PARIS—PPR SA PP.FR +0.39% is acquiring Chinese fine-jewelry maker Qeelin Ltd., the French company’s first Asian label, highlighting the powerful role China is playing in the luxury world.

Gucci parent company PPR is acquiring Chinese fine-jewelry maker Qeelin, highlighting the powerful role China is playing in the luxury world. Grainne McCarthy has details on Markets Hub. Photo: Reuters.

China is « already an absolutely immense market, it will become even more so, » said François-Henri Pinault, chief executive of PPR, whose labels include Gucci, Yves Saint Laurent and Stella McCartney. « A brand whose origins, its codes, its DNA are Chinese will benefit from a considerable advantage. »

Affluent Chinese shoppers have been a growth engine for European luxury houses, with an appetite for brand-name bags and pricey trinkets fueling double-digit growth. While the market’s growth has cooled somewhat lately, the acquisition suggests that luxury executives see considerable potential in Chinese brands as the appetite for high-end products evolves in the country.

Qeelin is on a natural path to develop in China, he said, « but it has an international potential also. »

Qeelin, which was founded in 2004 by Chinese designer Dennis Chan and French entrepreneur Guillaume Brochard, has 14 boutiques: 11 in China and Hong Kong and three in Europe. The label translates mythical Chinese symbols such as the Lion Dance, used in a gem-encrusted representation of a lion, into luxury jewelry.
« There is a high probability that [Qeelin] speaks more to a Chinese clientele, given that it uses the codes and tradition of that culture, » Mr. Pinault said.
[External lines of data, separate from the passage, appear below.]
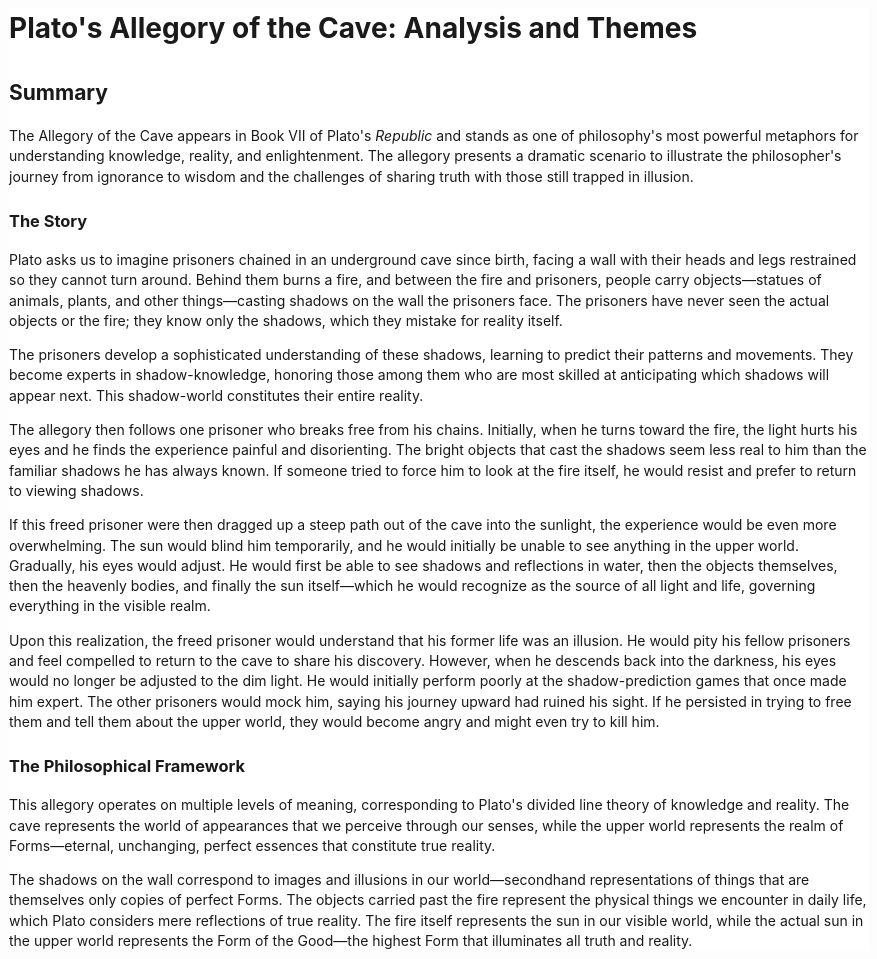 # Plato's Allegory of the Cave: Analysis and Themes

## Summary

The Allegory of the Cave appears in Book VII of Plato's *Republic* and stands as one of philosophy's most powerful metaphors for understanding knowledge, reality, and enlightenment. The allegory presents a dramatic scenario to illustrate the philosopher's journey from ignorance to wisdom and the challenges of sharing truth with those still trapped in illusion.

### The Story

Plato asks us to imagine prisoners chained in an underground cave since birth, facing a wall with their heads and legs restrained so they cannot turn around. Behind them burns a fire, and between the fire and prisoners, people carry objects—statues of animals, plants, and other things—casting shadows on the wall the prisoners face. The prisoners have never seen the actual objects or the fire; they know only the shadows, which they mistake for reality itself.

The prisoners develop a sophisticated understanding of these shadows, learning to predict their patterns and movements. They become experts in shadow-knowledge, honoring those among them who are most skilled at anticipating which shadows will appear next. This shadow-world constitutes their entire reality.

The allegory then follows one prisoner who breaks free from his chains. Initially, when he turns toward the fire, the light hurts his eyes and he finds the experience painful and disorienting. The bright objects that cast the shadows seem less real to him than the familiar shadows he has always known. If someone tried to force him to look at the fire itself, he would resist and prefer to return to viewing shadows.

If this freed prisoner were then dragged up a steep path out of the cave into the sunlight, the experience would be even more overwhelming. The sun would blind him temporarily, and he would initially be unable to see anything in the upper world. Gradually, his eyes would adjust. He would first be able to see shadows and reflections in water, then the objects themselves, then the heavenly bodies, and finally the sun itself—which he would recognize as the source of all light and life, governing everything in the visible realm.

Upon this realization, the freed prisoner would understand that his former life was an illusion. He would pity his fellow prisoners and feel compelled to return to the cave to share his discovery. However, when he descends back into the darkness, his eyes would no longer be adjusted to the dim light. He would initially perform poorly at the shadow-prediction games that once made him expert. The other prisoners would mock him, saying his journey upward had ruined his sight. If he persisted in trying to free them and tell them about the upper world, they would become angry and might even try to kill him.

### The Philosophical Framework

This allegory operates on multiple levels of meaning, corresponding to Plato's divided line theory of knowledge and reality. The cave represents the world of appearances that we perceive through our senses, while the upper world represents the realm of Forms—eternal, unchanging, perfect essences that constitute true reality.

The shadows on the wall correspond to images and illusions in our world—secondhand representations of things that are themselves only copies of perfect Forms. The objects carried past the fire represent the physical things we encounter in daily life, which Plato considers mere reflections of true reality. The fire itself represents the sun in our visible world, while the actual sun in the upper world represents the Form of the Good—the highest Form that illuminates all truth and reality.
PPR didn’t disclose the financial terms. But Mr. Pinault said the deal was smaller than the company’s acquisitions last year of surf-and-skate brand Volcom and menswear brand Brioni. PPR bought the labels for $608 million and around €300 million, or roughly $390 million, respectively.

Qeelin is « a young company, which is still a modest size compared with its potential, » Mr. Pinault said.

Qeelin—the name comes from the Mandarin word qilin, describing an auspicious mythical hoofed creature—sells pieces for roughly €2,000 to €30,000.

Messrs. Chan and Brochard will retain minority stakes and remain with Qeelin after the sale. The deal is expected to close in January.

With the move, PPR follows other purveyors of high-end goods, such as Hermès International RMS.FR -0.55% SCA and Cie. Financière Richemont SA, CFR.VX -0.41% that are investing in prestigious Chinese names to broaden their footholds in the country’s luxury market.

Hermès recently said it has plans to invest tens of millions of euros over the next five years to develop Chinese boutique label Shang Xia—selling traditionally inspired apparel, jewelry and furniture—in which it bought a majority stake in 2008.

Richemont, which has owned fashion line Shanghai Tang since the mid-’90s, has plans to expand in China. Shanghai Tang has more than 50 shops globally.

Mr. Pinault said that when he began looking to invest in a Chinese luxury brand, he focused on jewelry rather than fashion. « Clothing as a means of expression was born in Latin cultures, in France, in Italy.…When you look at jewelry, there is a strong tradition in Europe, but also in Asia, in India and China, » he said.

Mr. Pinault compared Qeelin with Bottega Veneta or Balenciaga in the early 2000s, when the two brands were bought by Gucci. Bottega Veneta reported 2001 revenue of €34 million. Last year, the Italian brand posted sales of €682.6 million.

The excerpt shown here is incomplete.